Python Wrapper

The Cython extension module is named wlcovpy and exposes the wlcov class. The wrapper drives the same C core as the command-line executable.

Import

from wlcovpy import wlcov

Minimal Run

#!/usr/bin/env python3
"""Run a compact wlcov calculation through the Python wrapper."""

from wlcovpy import wlcov


model = wlcov(default=False)
model.set(
    {
        "clsfile": "tests/input/Cls_ep2.txt",
        "rootDir": "Output_python_example",
        "r": 0.01,
        "theta1": 0.01,
        "theta2": 0.012,
        "thetap1": 0.011,
        "thetap2": 0.013,
        "m": 0,
        "mp": 0,
        "ppp": 4,
        "ellmin": 1.0,
        "ellmax": 25.0,
        "Nr": 8,
        "rmin": 0.00232711,
        "rmax": 0.02,
        "numberThreads": 1,
        "verbose": 0,
        "verbose_log": 0,
        "options": "",
    }
)

try:
    cputime = model.Run()
finally:
    model.clean_all()

print(f"MainLoop CPU time: {cputime:.6g} s")

Run it from the repository root:

python3 docs/examples/python_wrapper.py

Wrapper Semantics

wlcov(default=False) constructs an empty model. Set all required runtime parameters with set before calling Run.

wlcov(default=True) pre-populates verbosity and thread parameters, but a scientific run should still set the geometry, integration range, input file, and output directory explicitly.

Run returns the measured MainLoop CPU time. The final radial integral is available with getIntegral after a successful run, and the C routines also print run diagnostics according to the verbosity settings.

Cleaning Up

Call clean_all after a run to release C-side state:

model = wlcov(default=False)
try:
    model.set(parameters)
    cputime = model.Run()
finally:
    model.clean_all()

Example Utilities

tests/python/kappa_cov.py runs one compact wrapper calculation and prints the returned integral. tests/python/covariance_example.py provides convenience functions that call the wrapper repeatedly and assemble covariance matrices in NumPy:

  • add_noise_to_column creates a noisy copy of a two-column input table;

  • calculate_integral runs one wlcovpy calculation and returns getIntegral;

  • build_mask and get_valid_indices define matrix entries to compute;

  • compute_cov_noise computes a symmetric covariance matrix and optionally writes it with numpy.savetxt.

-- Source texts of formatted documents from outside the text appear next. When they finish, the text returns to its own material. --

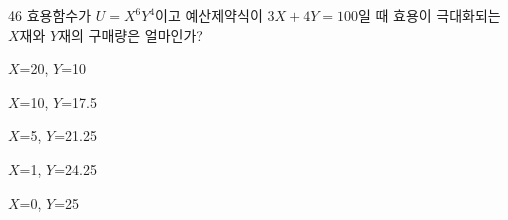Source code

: \begin{question}{46}
효용함수가 $U=X^{ 6 } Y^{ 4 }$이고 예산제약식이 $3X + 4Y = 100$일 때 효용이 극대화되는 $X$재와 $Y$재의 구매량은 얼마인가?
\begin{choices}
  \item $X$=20, $Y$=10
  \item $X$=10, $Y$=17.5
  \item $X$=5, $Y$=21.25
  \item $X$=1, $Y$=24.25
  \item $X$=0, $Y$=25
\end{choices}
\end{question}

See Notebook Covariance-Matrix Workflow for the main notebook example in tests/notebooks/example.ipynb and the matching command-line script run.

Current Limitations

The Python wrapper is intentionally thin. It does not yet expose individual intermediate arrays or structured numerical results. For production Python workflows, capture stdout or add dedicated C/Python accessors for the quantities needed by downstream analysis.